Время приближалось к полудню. Город, окончательно стряхнув томное мимолетное оцепенение короткой летней ночи, уже бурлил, разогнав на полную мощь карусель праздного курортного бытия.
На знаменитой ялтинской набережной было оживленно, а стало быть, нескучно. Джексон позволил купить себе порцию пломбира и, полизывая покрытый шоколадной глазурью брусок, на ходу любовался ласкающим взор приморским пейзажем. Да и сам он в своем белоснежном облачении на фоне не шибко колоритных пальм вполне вписывался в этот пейзаж, не нарушая его нестрогой гармонии. И сознание этого факта тешило его самолюбие.
Какой-то расторопный фотограф, из числа тех, что промышляют здесь все светлое время суток, зафиксировал его в движении и предложил заплатить за удовольствие, оставив домашний адрес. Джексон вежливо, но твердо отказался.
— Понимаешь, мастер, — сказал он, — мой адрес — Советский Союз и поэтому снимок будет искать меня до пенсии, а до нее я вряд ли доживу.
Тут же подскочил другой фотограф и предложил запечатлеться рядом с восковой фигурой советского президента, но и тут случился облом.
— Не могу поступиться принципом — предпочитаю все натуральное, — последовал ответ.
Пройдя еще немного, Джексон решил присесть на скамейку и покурить. Рядом с ним под сенью деревьев, расположившись на раскладных стульчиках, дарила свое искусство народу бригада вольных художников. Молодые, импозантного вида люди, торговали готовыми картинами, сюжеты большинства из которых тяготели почему-то к сюрреалистической порнографии. Попадались, правда, и наспех сляпанные пейзажи. Кроме того, художники тут же за треть часа и умеренную плату малевали портрет любого желающего в карандаше. Джексон с интересом рассматривал экспонаты импровизированной галереи, но вдруг его взгляд скользнул по соседней скамейке, да так и застыл. На скамейке, по-индусски поджав под себя ноги и рассеянно глядя перед собой, восседал не кто иной, как Аркаша. Подперев одной рукой голову, он уныло, без энтузиазма жевал дряблую и явно немытую морковку.
— Юноша! Кто-то из нас двоих явно не в ладах с географией, — произнес Джексон, незаметно подсев рядом.
— Джексон! — подскочил на месте Аркаша, словно ему проткнули шилом шорты, а также скрытую тканью неказенную плоть. — Вот дела! Ты откуда?
— Откуда и ты, из чрева матери.
— Ну надо же! — ошалело глазея на приятеля, продолжал вторить Аркаша. — Встреча! Как в кино…

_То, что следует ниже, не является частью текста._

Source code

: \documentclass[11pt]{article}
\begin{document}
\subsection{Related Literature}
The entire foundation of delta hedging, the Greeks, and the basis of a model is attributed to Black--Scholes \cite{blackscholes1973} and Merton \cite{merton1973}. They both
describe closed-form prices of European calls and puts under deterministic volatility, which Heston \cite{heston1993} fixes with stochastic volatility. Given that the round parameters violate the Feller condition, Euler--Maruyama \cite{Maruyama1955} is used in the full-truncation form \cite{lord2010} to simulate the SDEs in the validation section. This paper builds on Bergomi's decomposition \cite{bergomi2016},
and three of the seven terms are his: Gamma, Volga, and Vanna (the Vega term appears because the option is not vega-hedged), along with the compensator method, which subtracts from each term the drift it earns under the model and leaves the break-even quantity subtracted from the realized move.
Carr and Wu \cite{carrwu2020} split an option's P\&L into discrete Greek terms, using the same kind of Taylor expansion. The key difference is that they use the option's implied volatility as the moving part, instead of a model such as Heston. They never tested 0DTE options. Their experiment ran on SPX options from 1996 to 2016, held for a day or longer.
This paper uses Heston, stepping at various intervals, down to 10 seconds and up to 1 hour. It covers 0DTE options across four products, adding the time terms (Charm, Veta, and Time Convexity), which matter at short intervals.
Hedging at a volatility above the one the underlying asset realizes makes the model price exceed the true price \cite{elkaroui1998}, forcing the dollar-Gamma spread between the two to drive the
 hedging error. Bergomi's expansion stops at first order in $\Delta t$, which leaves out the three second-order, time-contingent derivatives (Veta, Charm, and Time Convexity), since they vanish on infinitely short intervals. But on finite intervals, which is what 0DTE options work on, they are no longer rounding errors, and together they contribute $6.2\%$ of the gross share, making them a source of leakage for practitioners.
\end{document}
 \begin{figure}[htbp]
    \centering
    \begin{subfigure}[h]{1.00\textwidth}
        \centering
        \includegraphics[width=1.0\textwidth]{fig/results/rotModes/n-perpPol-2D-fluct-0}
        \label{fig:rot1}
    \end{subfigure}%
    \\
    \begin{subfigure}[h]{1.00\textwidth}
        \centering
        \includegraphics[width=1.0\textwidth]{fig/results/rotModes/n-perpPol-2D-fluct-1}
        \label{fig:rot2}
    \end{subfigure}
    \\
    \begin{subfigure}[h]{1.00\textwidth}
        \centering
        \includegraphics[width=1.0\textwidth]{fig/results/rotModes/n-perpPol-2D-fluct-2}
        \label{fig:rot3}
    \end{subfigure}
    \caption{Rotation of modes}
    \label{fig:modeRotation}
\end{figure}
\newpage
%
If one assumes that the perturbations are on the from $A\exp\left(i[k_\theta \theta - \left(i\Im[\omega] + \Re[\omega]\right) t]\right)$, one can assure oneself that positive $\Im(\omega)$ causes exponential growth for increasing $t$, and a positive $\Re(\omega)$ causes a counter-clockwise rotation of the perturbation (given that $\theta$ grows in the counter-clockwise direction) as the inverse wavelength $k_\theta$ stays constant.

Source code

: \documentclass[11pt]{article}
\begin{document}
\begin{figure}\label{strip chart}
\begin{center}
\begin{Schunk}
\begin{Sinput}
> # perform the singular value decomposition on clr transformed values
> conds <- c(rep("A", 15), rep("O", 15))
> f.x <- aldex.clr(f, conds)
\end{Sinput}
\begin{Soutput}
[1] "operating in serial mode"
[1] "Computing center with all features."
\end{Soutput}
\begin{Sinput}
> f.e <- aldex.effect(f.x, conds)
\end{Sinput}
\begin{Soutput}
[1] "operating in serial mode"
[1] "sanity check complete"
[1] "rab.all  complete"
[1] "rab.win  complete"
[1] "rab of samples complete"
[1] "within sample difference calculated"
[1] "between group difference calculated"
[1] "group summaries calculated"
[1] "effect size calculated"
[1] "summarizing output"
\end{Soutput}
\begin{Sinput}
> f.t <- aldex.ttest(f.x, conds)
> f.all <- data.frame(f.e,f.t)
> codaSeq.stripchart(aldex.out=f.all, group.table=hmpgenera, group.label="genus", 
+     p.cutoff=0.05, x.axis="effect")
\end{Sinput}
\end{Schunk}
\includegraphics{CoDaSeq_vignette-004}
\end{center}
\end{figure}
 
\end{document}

— Кино, всего лишь производная от жизни, учтите, юноша, наперед. И все-таки давайте разберемся с географией. Тут одно из двух: или вы не в Сочи, или я не в Ялте — кто-то из нас явно ошибся адресом.
Аркаша поднял на него жалобный, словно у побитой собаки, взгляд.
— Женя, не издевайся, ради бога. И без того тошно.
— Это заметно, — бросил Джексон, закуривая сигарету. — Видок-с у тебя отнюдь не генеральский. Что, сочинский общепит передумал произвести ваше величество в сан бармена?
Аркаша отбросил остаток обгрызенной морковки в кусты.
— Джексон, я жрать хочу, как последняя сволочь. Третьи сутки только подножным кормом харчусь, крохами перебиваюсь, разве что по помойкам еще не лазил. Скоро осатанею…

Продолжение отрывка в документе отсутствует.